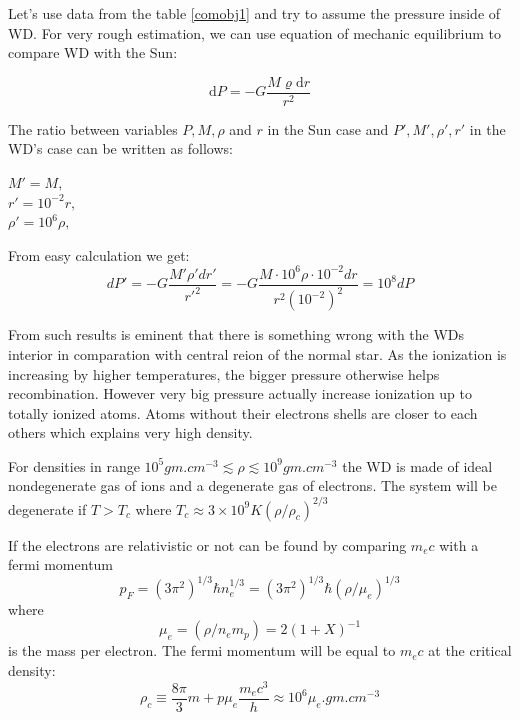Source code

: \documentclass[oneside,a4paper,11pt]{report}
\begin{document}
Let's use data from the table \ref{comobj1} and try to assume the pressure inside of WD. For very 
rough estimation, we can use equation of mechanic equilibrium to compare WD with the Sun:

\begin{equation}
 \mathrm{d}P = -G\frac{M \varrho  \mathrm{d}r}{r^2}
\end{equation}

The ratio between variables $P, M, \rho$ and $r$ in the Sun case and $P', M', \rho', r'$ in the WD's 
case can be written as follows:

\begin{center}
 $M' = M ,$  \\
 $r' = 10^{-2}r,$ \\
 $\rho' = 10^6 \rho,$ \\
\end{center}

From easy calculation we get: 
\begin{equation}
 dP' = -G\frac{M' \rho' dr'}{r'^2} = -G\frac{M \cdot 10^6 \rho \cdot 10^{-2} dr}{r^2 (10^{-2})^2} = 10^{8} dP
\end{equation}

From such results is eminent that there is something wrong with the WDs interior in comparation with central reion of the 
normal star. As the ionization is increasing by higher temperatures, the bigger pressure otherwise helps recombination. However 
very big pressure actually increase ionization up to totally ionized atoms. Atoms without their 
electrons shells are closer to each others which explains very high density.

For densities in range $10^5 gm.cm^{-3} \lesssim \rho \lesssim 10^9 gm.cm^{-3}$ the WD is made 
of ideal nondegenerate gas of ions and a degenerate gas of electrons. The system will be degenerate 
if $T>T_c$ where $T_c \approx 3 \times 10^9 K (\rho / \rho_c)^{2/3} $ 

If the electrons are relativistic or not can be found by comparing $m_e c$ with a fermi momentum
\begin{equation}
 p_F = (3\pi^2)^{1/3}\hbar n_e^{1/3} = (3\pi^2)^{1/3}\hbar (\rho/\mu_e)^{1/3}
\end{equation}
 where 
\begin{equation}
 \mu_e = (\rho / n_e m_p) = 2(1+X)^{-1}
\end{equation}
is the mass per electron. The fermi momentum will be equal to $m_e c$ at the critical density:
\begin{equation}
\rho_c \equiv \frac{8\pi}{3}m+p \mu_e \frac{m_ec^3}{h} \approx 10^6 \mu_e.gm.cm^{-3}
\end{equation}
\end{document}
━━━
Aim of the exercise:
Output each line above exactly. Skip the images.

Answer for the task:
Source code

: \documentclass[oneside,a4paper,11pt]{report}
\begin{document}
Let's use data from the table \ref{comobj1} and try to assume the pressure inside of WD. For very 
rough estimation, we can use equation of mechanic equilibrium to compare WD with the Sun:

\begin{equation}
 \mathrm{d}P = -G\frac{M \varrho  \mathrm{d}r}{r^2}
\end{equation}

The ratio between variables $P, M, \rho$ and $r$ in the Sun case and $P', M', \rho', r'$ in the WD's 
case can be written as follows:

\begin{center}
 $M' = M ,$  \\
 $r' = 10^{-2}r,$ \\
 $\rho' = 10^6 \rho,$ \\
\end{center}

From easy calculation we get: 
\begin{equation}
 dP' = -G\frac{M' \rho' dr'}{r'^2} = -G\frac{M \cdot 10^6 \rho \cdot 10^{-2} dr}{r^2 (10^{-2})^2} = 10^{8} dP
\end{equation}

From such results is eminent that there is something wrong with the WDs interior in comparation with central reion of the 
normal star. As the ionization is increasing by higher temperatures, the bigger pressure otherwise helps recombination. However 
very big pressure actually increase ionization up to totally ionized atoms. Atoms without their 
electrons shells are closer to each others which explains very high density.

For densities in range $10^5 gm.cm^{-3} \lesssim \rho \lesssim 10^9 gm.cm^{-3}$ the WD is made 
of ideal nondegenerate gas of ions and a degenerate gas of electrons. The system will be degenerate 
if $T>T_c$ where $T_c \approx 3 \times 10^9 K (\rho / \rho_c)^{2/3} $ 

If the electrons are relativistic or not can be found by comparing $m_e c$ with a fermi momentum
\begin{equation}
 p_F = (3\pi^2)^{1/3}\hbar n_e^{1/3} = (3\pi^2)^{1/3}\hbar (\rho/\mu_e)^{1/3}
\end{equation}
 where 
\begin{equation}
 \mu_e = (\rho / n_e m_p) = 2(1+X)^{-1}
\end{equation}
is the mass per electron. The fermi momentum will be equal to $m_e c$ at the critical density:
\begin{equation}
\rho_c \equiv \frac{8\pi}{3}m+p \mu_e \frac{m_ec^3}{h} \approx 10^6 \mu_e.gm.cm^{-3}
\end{equation}
\end{document}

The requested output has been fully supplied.